Li Kang fronça encore plus les sourcils et, comme pour s'échapper, il répondit d'une voix forte : « Monsieur Feng, l'original et la copie sont exactement les mêmes. Si cela peut être utile, il n'y a aucune différence entre lire la copie et l'original. Si cela ne peut pas l'être, même si je vous donnais l'original, ne serait-ce pas une perte de temps ? »

Il a laissé échapper quelque chose, et nous l'avons réalisé tous les deux en même temps. Avant qu'il ne puisse porter la main à sa bouche, je l'ai interrompu : « Li Kang, quel est ton prix ? J'ai juste besoin de l'emprunter pour Su Lun. S'il te plaît, aide-moi, d'accord ? »

Puisqu'il a mentionné ce passage, cela prouve qu'il a forcément vu l'original. Lui et Li Zun'er dépendaient l'un de l'autre pour survivre, et il était le seul héritier légitime du trésor originel. Comment aurait-il pu ne pas être en sa possession

?

Li Kang, furieux, jeta ses manches au sol et dit : « Monsieur Feng, j'ai dit que je ne l'avais pas fait, pourquoi ne me croyez-vous pas ? Très bien, rendez-moi l'exemplaire et faisons comme si personne n'avait rien dit. »

Face à son déni catégorique, j'ai momentanément reculé pour avancer, cessant de le questionner davantage

: «

Très bien, réfléchissez-y à deux fois.

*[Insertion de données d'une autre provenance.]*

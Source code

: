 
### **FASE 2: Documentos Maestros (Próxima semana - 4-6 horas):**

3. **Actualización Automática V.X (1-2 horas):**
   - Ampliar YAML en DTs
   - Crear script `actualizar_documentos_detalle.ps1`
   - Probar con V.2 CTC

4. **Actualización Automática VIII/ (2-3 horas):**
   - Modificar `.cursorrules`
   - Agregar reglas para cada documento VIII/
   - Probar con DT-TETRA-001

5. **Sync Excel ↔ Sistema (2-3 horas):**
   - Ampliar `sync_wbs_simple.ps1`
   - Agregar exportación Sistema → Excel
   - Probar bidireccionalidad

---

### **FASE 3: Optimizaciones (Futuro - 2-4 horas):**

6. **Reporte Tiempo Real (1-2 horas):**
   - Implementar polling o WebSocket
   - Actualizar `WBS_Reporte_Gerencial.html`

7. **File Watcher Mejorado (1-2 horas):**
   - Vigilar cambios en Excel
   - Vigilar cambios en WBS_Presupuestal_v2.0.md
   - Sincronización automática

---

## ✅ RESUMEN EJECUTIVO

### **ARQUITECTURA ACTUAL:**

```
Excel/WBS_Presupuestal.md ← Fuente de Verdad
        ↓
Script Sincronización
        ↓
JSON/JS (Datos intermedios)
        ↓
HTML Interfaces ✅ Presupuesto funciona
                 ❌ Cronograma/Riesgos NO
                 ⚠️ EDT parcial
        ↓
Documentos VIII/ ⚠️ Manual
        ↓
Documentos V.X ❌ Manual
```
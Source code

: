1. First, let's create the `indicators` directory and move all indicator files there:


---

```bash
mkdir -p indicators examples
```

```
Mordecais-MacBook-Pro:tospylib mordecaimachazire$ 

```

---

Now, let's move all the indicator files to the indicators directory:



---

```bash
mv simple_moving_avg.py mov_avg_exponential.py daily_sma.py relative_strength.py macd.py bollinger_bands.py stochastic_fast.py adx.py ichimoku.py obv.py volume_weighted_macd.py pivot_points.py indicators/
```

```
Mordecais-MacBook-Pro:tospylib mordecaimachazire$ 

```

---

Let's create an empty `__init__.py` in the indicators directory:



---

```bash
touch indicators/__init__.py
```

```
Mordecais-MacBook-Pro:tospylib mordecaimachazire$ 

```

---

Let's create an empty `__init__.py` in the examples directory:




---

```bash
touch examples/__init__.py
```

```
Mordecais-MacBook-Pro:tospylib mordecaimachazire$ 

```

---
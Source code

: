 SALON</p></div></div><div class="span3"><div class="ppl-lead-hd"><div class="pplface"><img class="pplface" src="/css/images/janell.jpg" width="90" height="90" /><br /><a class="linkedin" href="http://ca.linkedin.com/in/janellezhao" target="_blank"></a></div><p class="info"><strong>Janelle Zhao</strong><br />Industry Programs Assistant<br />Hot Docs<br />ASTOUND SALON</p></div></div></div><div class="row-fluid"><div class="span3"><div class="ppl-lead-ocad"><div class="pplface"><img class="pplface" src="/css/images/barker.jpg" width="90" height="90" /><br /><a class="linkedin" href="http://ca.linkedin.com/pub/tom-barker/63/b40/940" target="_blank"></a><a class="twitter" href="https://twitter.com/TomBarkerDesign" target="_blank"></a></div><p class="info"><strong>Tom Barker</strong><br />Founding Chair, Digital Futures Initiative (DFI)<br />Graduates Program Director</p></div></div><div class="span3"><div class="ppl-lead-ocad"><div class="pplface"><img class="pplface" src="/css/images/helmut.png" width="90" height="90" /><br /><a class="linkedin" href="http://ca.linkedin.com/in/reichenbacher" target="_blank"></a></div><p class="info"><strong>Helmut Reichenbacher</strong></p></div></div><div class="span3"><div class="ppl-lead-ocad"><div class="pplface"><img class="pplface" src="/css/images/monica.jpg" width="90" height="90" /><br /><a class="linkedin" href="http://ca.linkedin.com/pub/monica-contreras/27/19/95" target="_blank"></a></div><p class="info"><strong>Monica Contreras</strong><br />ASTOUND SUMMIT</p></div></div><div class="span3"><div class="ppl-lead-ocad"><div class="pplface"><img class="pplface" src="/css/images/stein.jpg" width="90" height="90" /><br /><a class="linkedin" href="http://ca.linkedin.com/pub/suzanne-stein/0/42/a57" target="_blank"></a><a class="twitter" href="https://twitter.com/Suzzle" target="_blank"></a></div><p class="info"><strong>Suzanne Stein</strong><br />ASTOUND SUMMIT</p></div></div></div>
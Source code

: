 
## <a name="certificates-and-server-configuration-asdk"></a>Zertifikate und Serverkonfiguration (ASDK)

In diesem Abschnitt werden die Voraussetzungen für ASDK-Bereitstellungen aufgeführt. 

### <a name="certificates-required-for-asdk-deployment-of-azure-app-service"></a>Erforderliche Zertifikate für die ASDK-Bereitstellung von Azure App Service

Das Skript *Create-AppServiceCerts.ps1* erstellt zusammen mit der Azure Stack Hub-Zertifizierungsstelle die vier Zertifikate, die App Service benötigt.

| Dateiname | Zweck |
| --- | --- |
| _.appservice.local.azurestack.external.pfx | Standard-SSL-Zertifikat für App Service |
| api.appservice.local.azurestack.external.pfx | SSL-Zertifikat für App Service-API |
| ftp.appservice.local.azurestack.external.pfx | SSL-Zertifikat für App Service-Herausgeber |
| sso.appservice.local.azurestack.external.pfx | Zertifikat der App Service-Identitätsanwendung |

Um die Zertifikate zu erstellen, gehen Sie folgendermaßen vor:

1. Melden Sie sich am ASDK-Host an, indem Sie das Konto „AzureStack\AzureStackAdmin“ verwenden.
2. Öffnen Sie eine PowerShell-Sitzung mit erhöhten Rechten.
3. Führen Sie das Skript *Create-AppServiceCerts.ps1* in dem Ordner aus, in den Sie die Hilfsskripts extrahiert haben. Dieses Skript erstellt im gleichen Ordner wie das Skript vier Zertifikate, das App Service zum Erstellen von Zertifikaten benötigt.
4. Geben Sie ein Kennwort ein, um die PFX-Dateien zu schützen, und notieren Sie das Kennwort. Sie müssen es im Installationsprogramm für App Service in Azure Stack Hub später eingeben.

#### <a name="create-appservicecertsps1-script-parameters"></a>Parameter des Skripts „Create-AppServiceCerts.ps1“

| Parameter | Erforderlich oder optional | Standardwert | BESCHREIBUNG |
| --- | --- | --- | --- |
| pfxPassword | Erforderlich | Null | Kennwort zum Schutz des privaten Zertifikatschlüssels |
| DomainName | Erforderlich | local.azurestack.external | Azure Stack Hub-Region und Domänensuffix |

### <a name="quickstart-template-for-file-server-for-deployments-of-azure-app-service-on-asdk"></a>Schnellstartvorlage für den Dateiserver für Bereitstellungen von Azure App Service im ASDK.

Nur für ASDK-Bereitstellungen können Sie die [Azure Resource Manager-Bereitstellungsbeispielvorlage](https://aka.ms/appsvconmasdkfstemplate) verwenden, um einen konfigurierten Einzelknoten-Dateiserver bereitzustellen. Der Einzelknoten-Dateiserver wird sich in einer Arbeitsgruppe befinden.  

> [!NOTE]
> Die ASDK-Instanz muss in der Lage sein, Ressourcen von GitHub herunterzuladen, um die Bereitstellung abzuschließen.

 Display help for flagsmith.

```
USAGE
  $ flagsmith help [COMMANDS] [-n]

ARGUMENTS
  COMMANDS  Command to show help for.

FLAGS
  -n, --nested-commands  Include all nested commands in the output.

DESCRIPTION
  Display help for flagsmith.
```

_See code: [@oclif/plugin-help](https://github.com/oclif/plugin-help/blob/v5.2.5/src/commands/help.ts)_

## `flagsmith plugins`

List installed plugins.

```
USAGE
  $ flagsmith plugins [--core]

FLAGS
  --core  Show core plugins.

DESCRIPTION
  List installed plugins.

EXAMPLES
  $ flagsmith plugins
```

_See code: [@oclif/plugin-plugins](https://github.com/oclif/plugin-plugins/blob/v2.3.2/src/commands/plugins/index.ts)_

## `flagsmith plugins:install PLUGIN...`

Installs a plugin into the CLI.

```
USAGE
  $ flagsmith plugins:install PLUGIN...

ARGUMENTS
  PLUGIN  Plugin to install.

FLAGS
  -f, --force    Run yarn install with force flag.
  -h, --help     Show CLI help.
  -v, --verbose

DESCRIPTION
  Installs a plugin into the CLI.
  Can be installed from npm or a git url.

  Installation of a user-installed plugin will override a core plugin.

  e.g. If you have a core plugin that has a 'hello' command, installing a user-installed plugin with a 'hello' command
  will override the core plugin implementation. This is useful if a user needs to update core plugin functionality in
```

En fait, nous pouvons discuter de tout ouvertement. Je peux vous dire franchement que je suis prêt à payer n'importe quel prix pour retrouver Suren. Nous nous connaissons depuis un certain temps, et vous m'avez aidé

; je vous rendrai la pareille au centuple.

»

Pour l'amour de Suren, je peux humblement supplier les autres sans éprouver la moindre honte, ayant déjà abaissé les conditions de coopération au strict minimum.

Li Kang secoua vigoureusement la tête : « Non, monsieur Feng, vous vous trompez. Ce document original est perdu depuis longtemps. Je ne peux vraiment rien faire pour vous. » Son expression impassible ne semblait pas feinte. Après avoir prononcé ces derniers mots, il ferma les yeux, s'assit en tailleur sur le matelas et se mit à méditer profondément, tel un vieux moine.

Je suis reparti frustré ; me faire refouler n'a pas été une expérience agréable.

Tang Xiaogu était accroupie dans un coin de tente, dos à moi, les mains crispées sur ses lobes d'oreilles, les yeux rivés au sol. À mon passage, elle leva soudain les yeux vers moi, un sourire pétillant illuminant son visage

: «

Il va neiger. J'ai vu toutes les fourmis des montagnes se cacher…

»

Effectivement, il y avait un petit trou de fourmis au sol, et deux énormes fourmis brunes des montagnes s'efforçaient d'y traîner la moitié d'une racine d'herbe.

Je me suis accroupi à mon tour et j'ai demandé nonchalamment

: «

Petit Tambour, j'ai une amie qui s'appelle Tang Xin. La connais-tu

?

» Après que Tigre eut volé les écritures, je savais qu'il devait être avec Tang Xin, et il était possible qu'il soit retourné au Sichuan pour se cacher. On n'avait plus de nouvelles d'eux dans le monde des arts martiaux depuis longtemps

; seuls les membres du clan Tang étaient peut-être au courant.

Tang Xiaogu fronça les sourcils et réfléchit un instant, puis désigna le tunnel du doigt

: «

Bien sûr que je la connais, tout le clan Tang la connaît. En ce moment, elle est dans la grotte avec deux oncles qui aiment jouer aux échecs. Ils ne m’ont pas vu, mais tante Tang Qing m’a interdit d’en parler à qui que ce soit, absolument personne.

»

J'ai réprimé mon choc : « Vraiment ? Deux oncles, l'un gros et l'autre maigre, le maigre tout de noir vêtu et le gros blessé ? » Comparé à Song Jiu, Tiger était naturellement gros, et après être tombé dans le piège cruel tendu par le Japonais Tanino Shinji dans le désert, ses chances de guérison rapide étaient minces.

Tang Xiaogu frappa dans ses mains, les sourcils froncés d'excitation : « Oui, oui, oncle Gros marche très lentement et s'arrête de temps en temps pour se reposer, comme un vieil homme. Vous le connaissez ? »

J'ai touché ses tresses et j'ai souri avec ironie : « Nous nous connaissons et nous sommes de bonnes amies. »

« Je… » Tang Xiaogu allait parler quand soudain ses épaules tremblèrent, ses lèvres pâlirent et ses yeux s’écarquillèrent instantanément, comme s’il était retenu par quelque chose.

« Qu'est-ce qui ne va pas, Xiao Gu ? » Un frisson soudain parcourut ses cheveux tressés et me transperça la paume de la main.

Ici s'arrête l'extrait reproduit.